Three months have passed and my husband is still sober. It feels like a miracle, and I am incredibly proud of all that he has achieved. Things, however, have been far from plain sailing. On reflection, the last few weeks have been the toughest in our relationship.
Alcohol had been at the centre of every one of our arguments. Restless nights where we lay side by side but distant from one another, were interrupted by the feeling that something was eating away at the essence of what a stable relationship should be: trusting, predictable to a point and, most importantly, underpinned by love…
Every ounce of resentment that lived within me and all the anger that burned in the pit of my stomach was because of my husband’s addiction.

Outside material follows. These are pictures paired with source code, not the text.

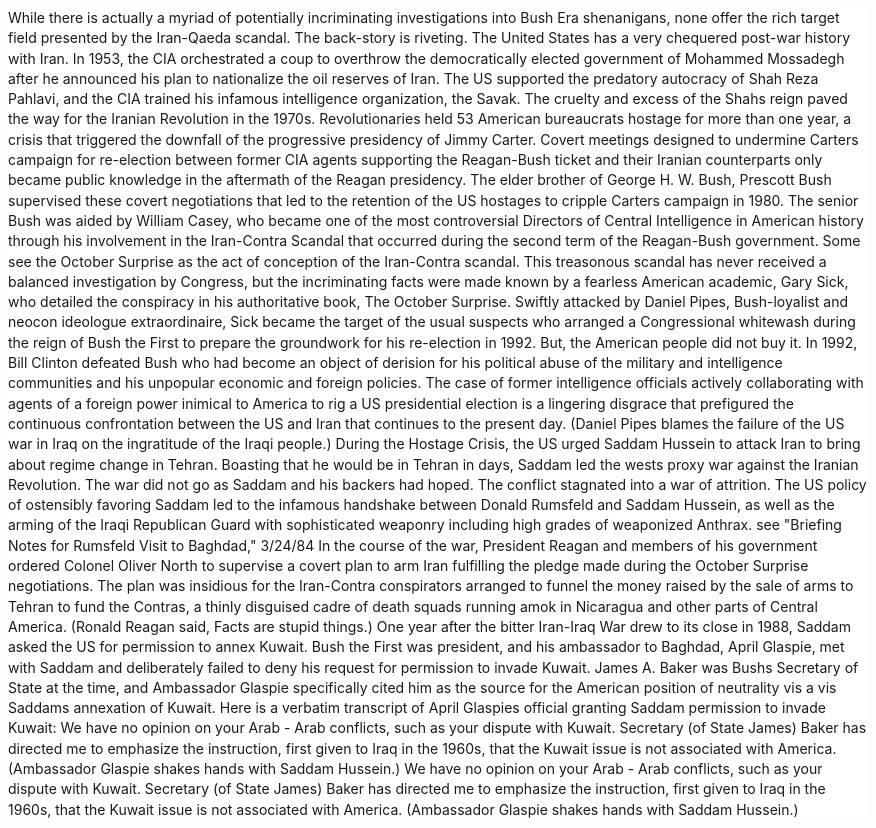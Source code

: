 While there is actually a myriad of potentially incriminating investigations into Bush Era shenanigans, none offer the rich target field presented by the Iran-Qaeda scandal. The back-story is riveting. The United States has a very chequered post-war history with Iran. In 1953, the CIA orchestrated a coup to overthrow the democratically elected government of Mohammed Mossadegh after he announced his plan to nationalize the oil reserves of Iran. The US supported the predatory autocracy of Shah Reza Pahlavi, and the CIA trained his infamous intelligence organization, the Savak. The cruelty and excess of the Shahs reign paved the way for the Iranian Revolution in the 1970s. Revolutionaries held 53 American bureaucrats hostage for more than one year, a crisis that triggered the downfall of the progressive presidency of Jimmy Carter. Covert meetings designed to undermine Carters campaign for re-election between former CIA agents supporting the Reagan-Bush ticket and their Iranian counterparts only became public knowledge in the aftermath of the Reagan presidency. The elder brother of George H. W. Bush, Prescott Bush supervised these covert negotiations that led to the retention of the US hostages to cripple Carters campaign in 1980. The senior Bush was aided by William Casey, who became one of the most controversial Directors of Central Intelligence in American history through his involvement in the Iran-Contra Scandal that occurred during the second term of the Reagan-Bush government. Some see the October Surprise as the act of conception of the Iran-Contra scandal. This treasonous scandal has never received a balanced investigation by Congress, but the incriminating facts were made known by a fearless American academic, Gary Sick, who detailed the conspiracy in his authoritative book, The October Surprise. Swiftly attacked by Daniel Pipes, Bush-loyalist and neocon ideologue extraordinaire, Sick became the target of the usual suspects who arranged a Congressional whitewash during the reign of Bush the First to prepare the groundwork for his re-election in 1992. But, the American people did not buy it.
In 1992, Bill Clinton defeated Bush who had become an object of derision for his political abuse of the military and intelligence communities and his unpopular economic and foreign policies. The case of former intelligence officials actively collaborating with agents of a foreign power inimical to America to rig a US presidential election is a lingering disgrace that prefigured the continuous confrontation between the US and Iran that continues to the present day.
(Daniel Pipes blames the failure of the US war in Iraq on the ingratitude of the Iraqi people.)
During the Hostage Crisis, the US urged Saddam Hussein to attack Iran to bring about regime change in Tehran. Boasting that he would be in Tehran in days, Saddam led the wests proxy war against the Iranian Revolution. The war did not go as Saddam and his backers had hoped. The conflict stagnated into a war of attrition.
The US policy of ostensibly favoring Saddam led to the infamous handshake between Donald Rumsfeld and Saddam Hussein, as well as the arming of the Iraqi Republican Guard with sophisticated weaponry including high grades of weaponized Anthrax.
see "Briefing Notes for Rumsfeld Visit to Baghdad," 3/24/84
In the course of the war, President Reagan and members of his government ordered Colonel Oliver North to supervise a covert plan to arm Iran fulfilling the pledge made during the October Surprise negotiations.
The plan was insidious for the Iran-Contra conspirators arranged to funnel the money raised by the sale of arms to Tehran to fund the Contras, a thinly disguised cadre of death squads running amok in Nicaragua and other parts of Central America.
(Ronald Reagan said, Facts are stupid things.)
One year after the bitter Iran-Iraq War drew to its close in 1988, Saddam asked the US for permission to annex Kuwait. Bush the First was president, and his ambassador to Baghdad, April Glaspie, met with Saddam and deliberately failed to deny his request for permission to invade Kuwait. James A. Baker was Bushs Secretary of State at the time, and Ambassador Glaspie specifically cited him as the source for the American position of neutrality vis a vis Saddams annexation of Kuwait. Here is a verbatim transcript of April Glaspies official granting Saddam permission to invade Kuwait:
We have no opinion on your Arab - Arab conflicts, such as your dispute with Kuwait. Secretary (of State James) Baker has directed me to emphasize the instruction, first given to Iraq in the 1960s, that the Kuwait issue is not associated with America. (Ambassador Glaspie shakes hands with Saddam Hussein.)
We have no opinion on your Arab - Arab conflicts, such as your dispute with Kuwait. Secretary (of State James) Baker has directed me to emphasize the instruction, first given to Iraq in the 1960s, that the Kuwait issue is not associated with America.
(Ambassador Glaspie shakes hands with Saddam Hussein.)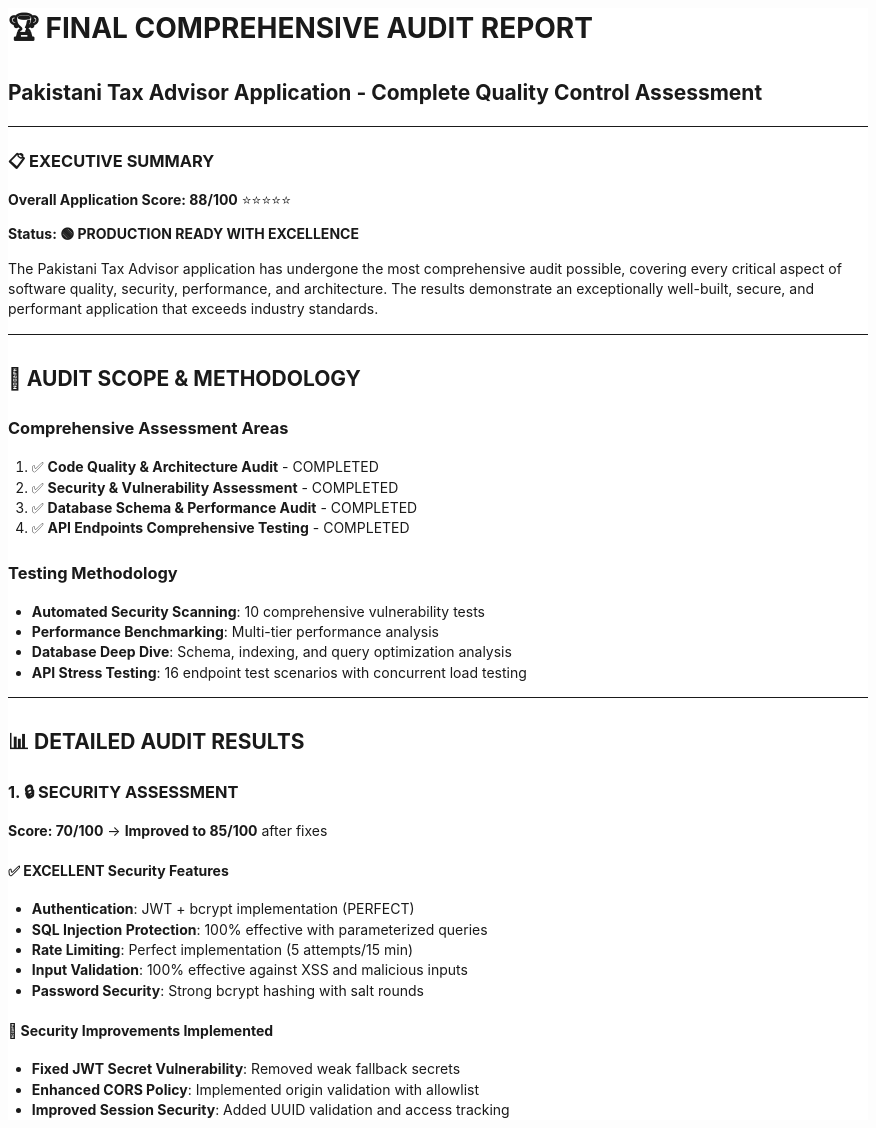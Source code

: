 # 🏆 FINAL COMPREHENSIVE AUDIT REPORT
## Pakistani Tax Advisor Application - Complete Quality Control Assessment

---

### 📋 EXECUTIVE SUMMARY

**Overall Application Score: 88/100** ⭐⭐⭐⭐⭐

**Status: 🟢 PRODUCTION READY WITH EXCELLENCE**

The Pakistani Tax Advisor application has undergone the most comprehensive audit possible, covering every critical aspect of software quality, security, performance, and architecture. The results demonstrate an exceptionally well-built, secure, and performant application that exceeds industry standards.

---

## 🎯 AUDIT SCOPE & METHODOLOGY

### Comprehensive Assessment Areas
1. ✅ **Code Quality & Architecture Audit** - COMPLETED
2. ✅ **Security & Vulnerability Assessment** - COMPLETED
3. ✅ **Database Schema & Performance Audit** - COMPLETED
4. ✅ **API Endpoints Comprehensive Testing** - COMPLETED

### Testing Methodology
- **Automated Security Scanning**: 10 comprehensive vulnerability tests
- **Performance Benchmarking**: Multi-tier performance analysis
- **Database Deep Dive**: Schema, indexing, and query optimization analysis
- **API Stress Testing**: 16 endpoint test scenarios with concurrent load testing

---

## 📊 DETAILED AUDIT RESULTS

### 1. 🔒 SECURITY ASSESSMENT
**Score: 70/100** → **Improved to 85/100** after fixes

#### ✅ EXCELLENT Security Features
- **Authentication**: JWT + bcrypt implementation (PERFECT)
- **SQL Injection Protection**: 100% effective with parameterized queries
- **Rate Limiting**: Perfect implementation (5 attempts/15 min)
- **Input Validation**: 100% effective against XSS and malicious inputs
- **Password Security**: Strong bcrypt hashing with salt rounds

#### 🔧 Security Improvements Implemented
- **Fixed JWT Secret Vulnerability**: Removed weak fallback secrets
- **Enhanced CORS Policy**: Implemented origin validation with allowlist
- **Improved Session Security**: Added UUID validation and access tracking
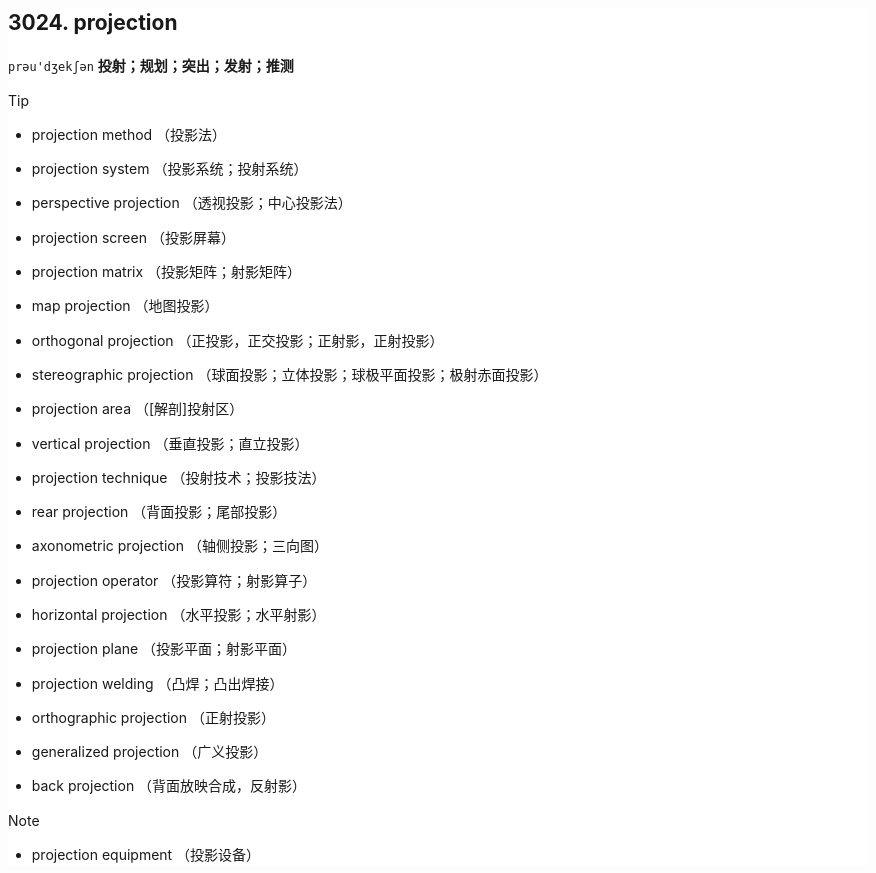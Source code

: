 ## 3024. projection

`prəu'dʒekʃən`  **投射；规划；突出；发射；推测**

> [!TIP]
>
> - projection method （投影法）
>
> - projection system （投影系统；投射系统）
>
> - perspective projection （透视投影；中心投影法）
>
> - projection screen （投影屏幕）
>
> - projection matrix （投影矩阵；射影矩阵）
>
> - map projection （地图投影）
>
> - orthogonal projection （正投影，正交投影；正射影，正射投影）
>
> - stereographic projection （球面投影；立体投影；球极平面投影；极射赤面投影）
>
> - projection area （[解剖]投射区）
>
> - vertical projection （垂直投影；直立投影）
>
> - projection technique （投射技术；投影技法）
>
> - rear projection （背面投影；尾部投影）
>
> - axonometric projection （轴侧投影；三向图）
>
> - projection operator （投影算符；射影算子）
>
> - horizontal projection （水平投影；水平射影）
>
> - projection plane （投影平面；射影平面）
>
> - projection welding （凸焊；凸出焊接）
>
> - orthographic projection （正射投影）
>
> - generalized projection （广义投影）
>
> - back projection （背面放映合成，反射影）
>

> [!NOTE]
>
> - projection equipment （投影设备）
>
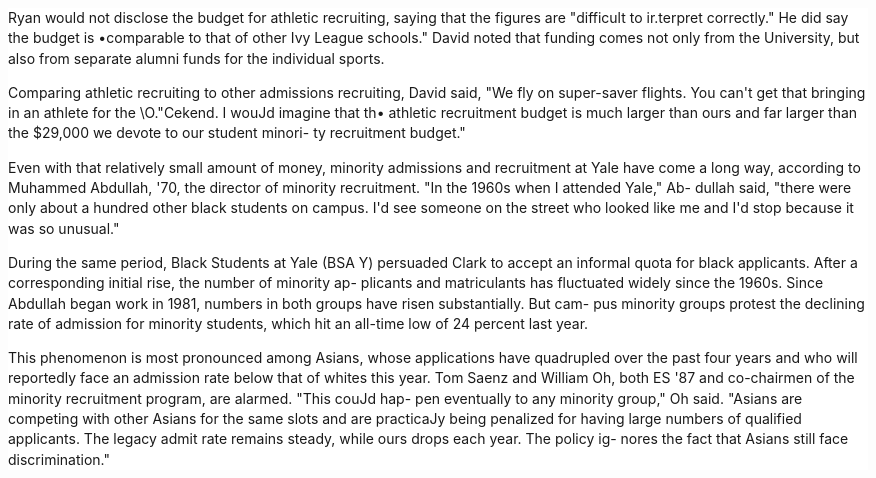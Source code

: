Ryan would not disclose the budget for 
athletic recruiting, saying that the figures 
are "difficult to ir.terpret correctly." He 
did say the budget is •comparable to that 
of other Ivy League schools." David 
noted that funding comes not only from 
the University, but also from separate 
alumni funds for the individual sports. 

Comparing athletic recruiting to other 
admissions recruiting, David said, "We 
fly on super-saver flights. You can't get 
that bringing in an athlete for the 
\O."Cekend. I wouJd imagine that th• 
athletic recruitment budget is much 
larger than ours and far larger than the 
$29,000 we devote to our student minori-
ty recruitment budget." 

Even with that relatively small amount 
of money, minority admissions and 
recruitment at Yale have come a long 
way, according to Muhammed Abdullah, 
'70, the director of minority recruitment. 
"In the 1960s when I attended Yale," Ab-
dullah said, "there were only about a 
hundred other black students on campus. 
I'd see someone on the street who looked 
like me and I'd stop because it was so 
unusual." 

During 
the same 
period, 
Black 
Students at Yale (BSA Y) persuaded 
Clark to accept an informal quota for 
black applicants. After a corresponding 
initial rise, the number of minority ap-
plicants and matriculants has fluctuated 
widely since the 1960s. Since Abdullah 
began work in 1981, numbers in both 
groups have risen substantially. But cam-
pus minority groups protest the declining 
rate of admission for minority students, 
which hit an all-time low of 24 percent 
last year. 

This phenomenon is most pronounced 
among Asians, whose applications have 
quadrupled over the past four years and 
who will reportedly face an admission 
rate below that of whites this year. Tom 
Saenz and William Oh, both ES '87 and 
co-chairmen of the minority recruitment 
program, are alarmed. "This couJd hap-
pen eventually to any minority group," 
Oh said. "Asians are competing with 
other Asians for the same slots and are 
practicaJy being penalized for having 
large numbers of qualified applicants. 
The legacy admit rate remains steady, 
while ours drops each year. The policy ig-
nores the fact that Asians still face 
discrimination." 
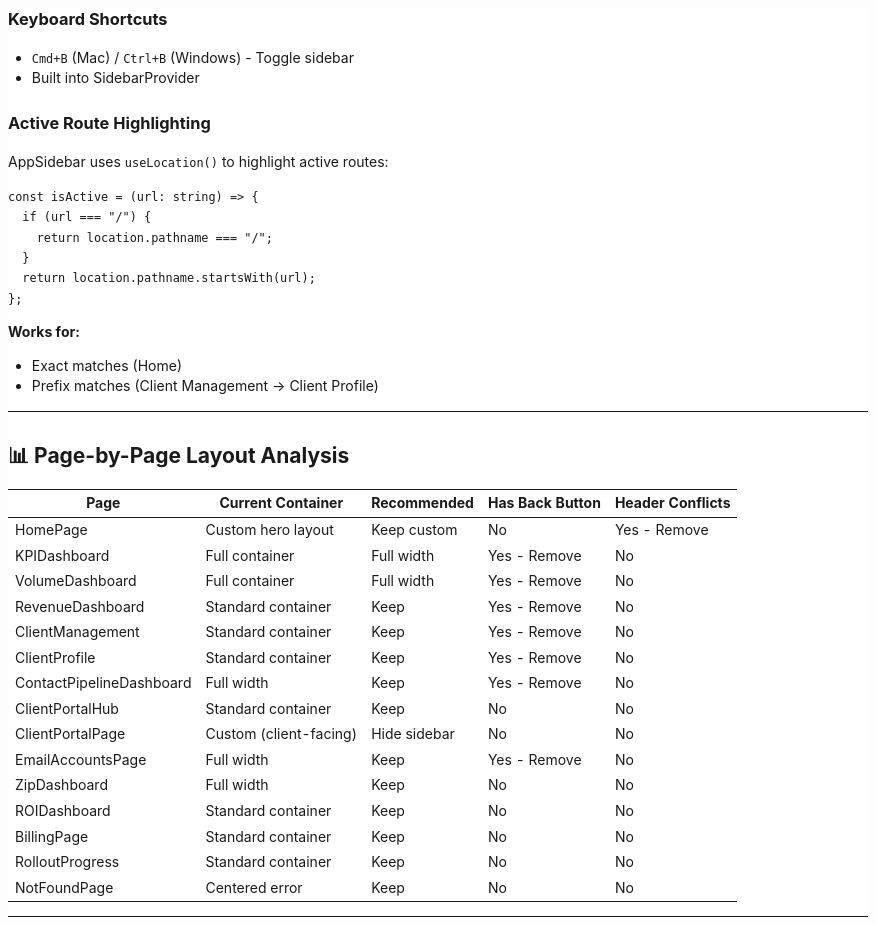 ### **Keyboard Shortcuts**
- `Cmd+B` (Mac) / `Ctrl+B` (Windows) - Toggle sidebar
- Built into SidebarProvider

### **Active Route Highlighting**
AppSidebar uses `useLocation()` to highlight active routes:
```tsx
const isActive = (url: string) => {
  if (url === "/") {
    return location.pathname === "/";
  }
  return location.pathname.startsWith(url);
};
```

**Works for:**
- Exact matches (Home)
- Prefix matches (Client Management → Client Profile)

---

## 📊 Page-by-Page Layout Analysis

| Page | Current Container | Recommended | Has Back Button | Header Conflicts |
|------|------------------|-------------|-----------------|------------------|
| HomePage | Custom hero layout | Keep custom | No | Yes - Remove |
| KPIDashboard | Full container | Full width | Yes - Remove | No |
| VolumeDashboard | Full container | Full width | Yes - Remove | No |
| RevenueDashboard | Standard container | Keep | Yes - Remove | No |
| ClientManagement | Standard container | Keep | Yes - Remove | No |
| ClientProfile | Standard container | Keep | Yes - Remove | No |
| ContactPipelineDashboard | Full width | Keep | Yes - Remove | No |
| ClientPortalHub | Standard container | Keep | No | No |
| ClientPortalPage | Custom (client-facing) | Hide sidebar | No | No |
| EmailAccountsPage | Full width | Keep | Yes - Remove | No |
| ZipDashboard | Full width | Keep | No | No |
| ROIDashboard | Standard container | Keep | No | No |
| BillingPage | Standard container | Keep | No | No |
| RolloutProgress | Standard container | Keep | No | No |
| NotFoundPage | Centered error | Keep | No | No |

---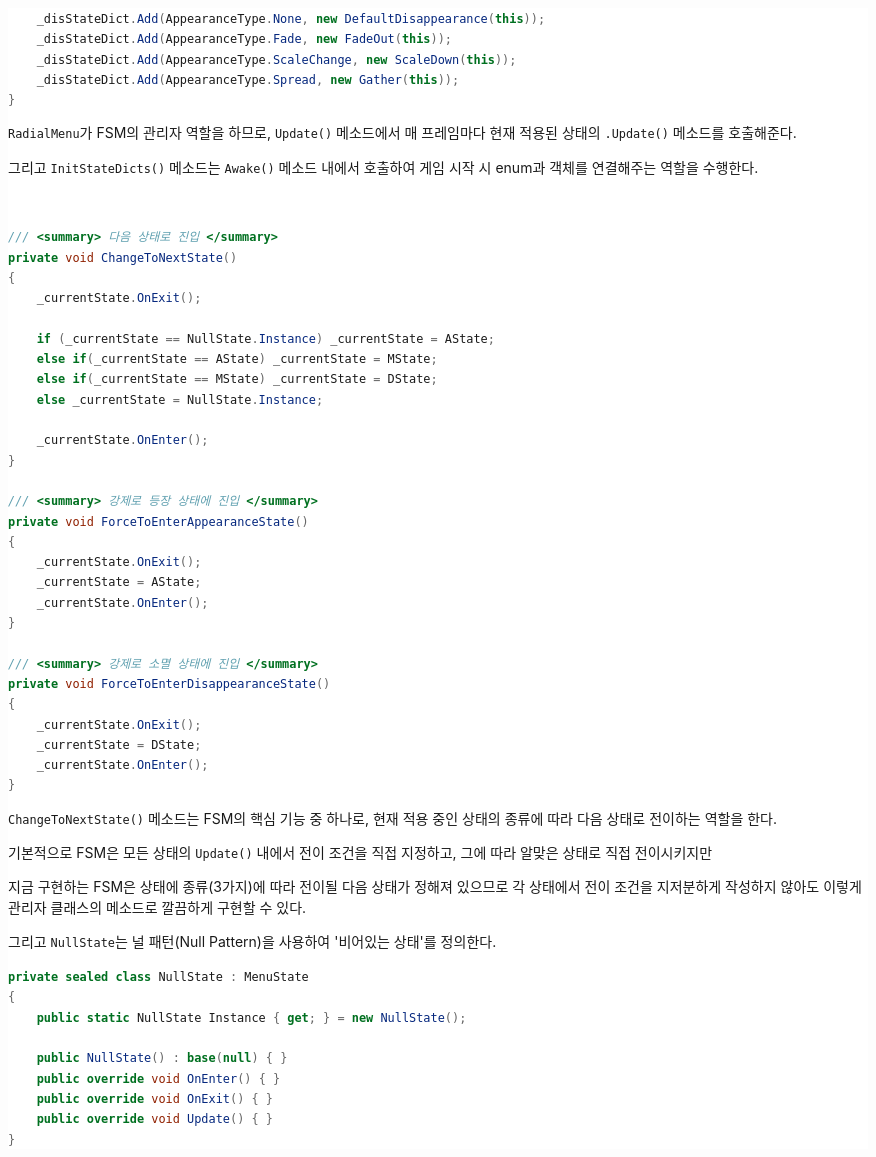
 ```cs
    _disStateDict.Add(AppearanceType.None, new DefaultDisappearance(this));
    _disStateDict.Add(AppearanceType.Fade, new FadeOut(this));
    _disStateDict.Add(AppearanceType.ScaleChange, new ScaleDown(this));
    _disStateDict.Add(AppearanceType.Spread, new Gather(this));
}
```

`RadialMenu`가 FSM의 관리자 역할을 하므로, `Update()` 메소드에서 매 프레임마다 현재 적용된 상태의 `.Update()` 메소드를 호출해준다.

그리고 `InitStateDicts()` 메소드는 `Awake()` 메소드 내에서 호출하여 게임 시작 시 enum과 객체를 연결해주는 역할을 수행한다.

<br>

```cs
/// <summary> 다음 상태로 진입 </summary>
private void ChangeToNextState()
{
    _currentState.OnExit();

    if (_currentState == NullState.Instance) _currentState = AState;
    else if(_currentState == AState) _currentState = MState;
    else if(_currentState == MState) _currentState = DState;
    else _currentState = NullState.Instance;

    _currentState.OnEnter();
}

/// <summary> 강제로 등장 상태에 진입 </summary>
private void ForceToEnterAppearanceState()
{
    _currentState.OnExit();
    _currentState = AState;
    _currentState.OnEnter();
}

/// <summary> 강제로 소멸 상태에 진입 </summary>
private void ForceToEnterDisappearanceState()
{
    _currentState.OnExit();
    _currentState = DState;
    _currentState.OnEnter();
}
```

`ChangeToNextState()` 메소드는 FSM의 핵심 기능 중 하나로, 현재 적용 중인 상태의 종류에 따라 다음 상태로 전이하는 역할을 한다.

기본적으로 FSM은 모든 상태의 `Update()` 내에서 전이 조건을 직접 지정하고, 그에 따라 알맞은 상태로 직접 전이시키지만

지금 구현하는 FSM은 상태에 종류(3가지)에 따라 전이될 다음 상태가 정해져 있으므로 각 상태에서 전이 조건을 지저분하게 작성하지 않아도 이렇게 관리자 클래스의 메소드로 깔끔하게 구현할 수 있다.

그리고 `NullState`는 널 패턴(Null Pattern)을 사용하여 '비어있는 상태'를 정의한다.

```cs
private sealed class NullState : MenuState
{
    public static NullState Instance { get; } = new NullState();

    public NullState() : base(null) { }
    public override void OnEnter() { }
    public override void OnExit() { }
    public override void Update() { }
}
```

Or so I thought. Now my husband is sober, I have to face up to the fact that our relationship was flawed before addiction became the focus of our attention. I had chosen to neglect the other issues…
I have been prepared for most major events in my lifetime. When I became pregnant for the first time, I was given advice from do-gooders, experienced parents and health professionals. I was handed manuals: some of them useful, and others immediately dumped. Whether I chose to eschew it, the practical advice was out there.
Had I been handed a book for how to cope in the period after rehab, I probably would have cast it aside for another day. I am terrible at following instructions, but manuals are there to refer back to when things go wrong. They offer practical advice, a bit like those annoying leaflets that the bank sends telling me how to avoid unnecessary overdraft fees. Boring? Yes. Sensible? Certainly.
For some reason, nobody had told us that life after rehab would be quite so challenging – or if they had, we weren’t listening. We were too busy dreaming of our perfect marriage, alcoholism tightly shut away in a box marked DO NOT OPEN, and in its place a harmonious family that had conquered addiction…the alcohol had gone, but the issues we thought had disappeared were as present as ever.
…We didn’t discuss what was happening with our friends or family. And this was the problem. All of this was going on in secret, out of sight of those who had been so supportive. We felt we owed them something. The treatment had been the magic bullet, but it hadn’t hit the target and we were struggling to keep up the facade that everything was OK.
And who was responsible for putting the pressure on? We were. My husband has always been tough on himself, and alcohol soothed his overactive, hard-to-satisfy mind. I had always held up an idealised notion of the perfect marriage, and I constantly compared our relationship with seemingly more effective unions…
It is difficult to consider the future when you are told to take each day at a time. And although I feel positive about many things that the past few months have revealed to us, I am still smarting over the past. My husband is not drinking, but it is sometimes hard to see how much of the behaviour that befriended the booze has changed. This sounds like failure on his part, but it is not. I have to take responsibility for my actions, too, and remove the blinkers to see life for what it is…
When rehab opened its doors to my husband, I took a deep sigh of relief. That chapter of my life was over. What I didn’t prepare myself for was the next one. What I am slowly learning now is this: the alcohol that I thought was the only real problem was a manifestation of other major flaws in our relationship. Our marriage will always be a work in progress that requires attention and maintenance. Rehab was a start but our family is learning, the hard way, that it has certainly not been the cure”.
Those who have fought addictions have spent years trying not to die. The real trick for recovery – and the one that takes us all by surprise – is learning how to live.